─── Entries shown ───

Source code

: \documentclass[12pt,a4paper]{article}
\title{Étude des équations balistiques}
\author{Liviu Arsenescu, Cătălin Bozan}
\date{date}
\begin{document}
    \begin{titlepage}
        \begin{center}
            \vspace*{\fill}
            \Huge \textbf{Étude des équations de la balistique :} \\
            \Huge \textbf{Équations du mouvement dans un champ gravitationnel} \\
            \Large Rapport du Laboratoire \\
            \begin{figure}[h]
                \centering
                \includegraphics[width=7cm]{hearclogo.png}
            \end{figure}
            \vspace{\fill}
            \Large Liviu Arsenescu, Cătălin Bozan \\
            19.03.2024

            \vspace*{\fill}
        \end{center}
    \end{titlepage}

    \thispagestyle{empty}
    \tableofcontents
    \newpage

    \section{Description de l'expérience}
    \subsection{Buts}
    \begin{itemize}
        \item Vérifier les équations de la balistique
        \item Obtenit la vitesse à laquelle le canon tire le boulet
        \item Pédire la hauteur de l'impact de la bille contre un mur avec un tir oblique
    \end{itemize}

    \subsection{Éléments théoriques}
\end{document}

───

What you have to do: Scan the material above for the word "subsection", and copy every line in which it is found.

Exercise response:
    \subsection{Buts}
    \subsection{Éléments théoriques}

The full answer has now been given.